__Problem statement__
Reproduce exactly the lines of the material beneath, from the line that contains "5': 'Counter-Strike: Condition" to the line that contains "in this case", both included, and no other lines.

__Extracted entries__
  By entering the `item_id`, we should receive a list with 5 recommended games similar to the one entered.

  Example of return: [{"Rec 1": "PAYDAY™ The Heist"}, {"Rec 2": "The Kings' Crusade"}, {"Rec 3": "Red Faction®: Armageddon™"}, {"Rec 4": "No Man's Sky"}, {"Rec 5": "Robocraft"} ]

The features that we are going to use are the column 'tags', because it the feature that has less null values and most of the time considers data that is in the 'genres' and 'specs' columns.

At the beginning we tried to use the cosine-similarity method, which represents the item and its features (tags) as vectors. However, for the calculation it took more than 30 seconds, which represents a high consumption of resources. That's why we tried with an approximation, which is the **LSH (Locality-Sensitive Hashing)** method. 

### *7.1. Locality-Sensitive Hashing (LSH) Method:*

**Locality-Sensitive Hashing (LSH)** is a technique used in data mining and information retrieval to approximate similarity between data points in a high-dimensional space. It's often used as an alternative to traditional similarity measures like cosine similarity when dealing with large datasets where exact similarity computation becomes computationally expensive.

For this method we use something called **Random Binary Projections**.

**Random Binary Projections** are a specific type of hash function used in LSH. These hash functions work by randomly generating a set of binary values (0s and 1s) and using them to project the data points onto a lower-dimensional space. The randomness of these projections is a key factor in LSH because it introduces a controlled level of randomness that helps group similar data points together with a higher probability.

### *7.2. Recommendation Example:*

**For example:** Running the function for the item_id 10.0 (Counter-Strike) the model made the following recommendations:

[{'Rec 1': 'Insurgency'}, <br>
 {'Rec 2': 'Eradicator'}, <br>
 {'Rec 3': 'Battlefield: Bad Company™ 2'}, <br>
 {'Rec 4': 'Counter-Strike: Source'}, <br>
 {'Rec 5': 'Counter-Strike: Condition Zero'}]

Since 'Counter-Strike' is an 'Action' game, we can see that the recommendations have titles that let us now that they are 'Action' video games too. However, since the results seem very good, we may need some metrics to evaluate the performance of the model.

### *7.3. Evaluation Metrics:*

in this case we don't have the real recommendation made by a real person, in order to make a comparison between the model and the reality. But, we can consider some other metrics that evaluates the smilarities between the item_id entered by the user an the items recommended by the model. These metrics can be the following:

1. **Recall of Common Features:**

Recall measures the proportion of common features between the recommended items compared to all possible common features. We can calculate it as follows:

__Written solution__
 {'Rec 5': 'Counter-Strike: Condition Zero'}]

Since 'Counter-Strike' is an 'Action' game, we can see that the recommendations have titles that let us now that they are 'Action' video games too. However, since the results seem very good, we may need some metrics to evaluate the performance of the model.

### *7.3. Evaluation Metrics:*

in this case we don't have the real recommendation made by a real person, in order to make a comparison between the model and the reality. But, we can consider some other metrics that evaluates the smilarities between the item_id entered by the user an the items recommended by the model. These metrics can be the following:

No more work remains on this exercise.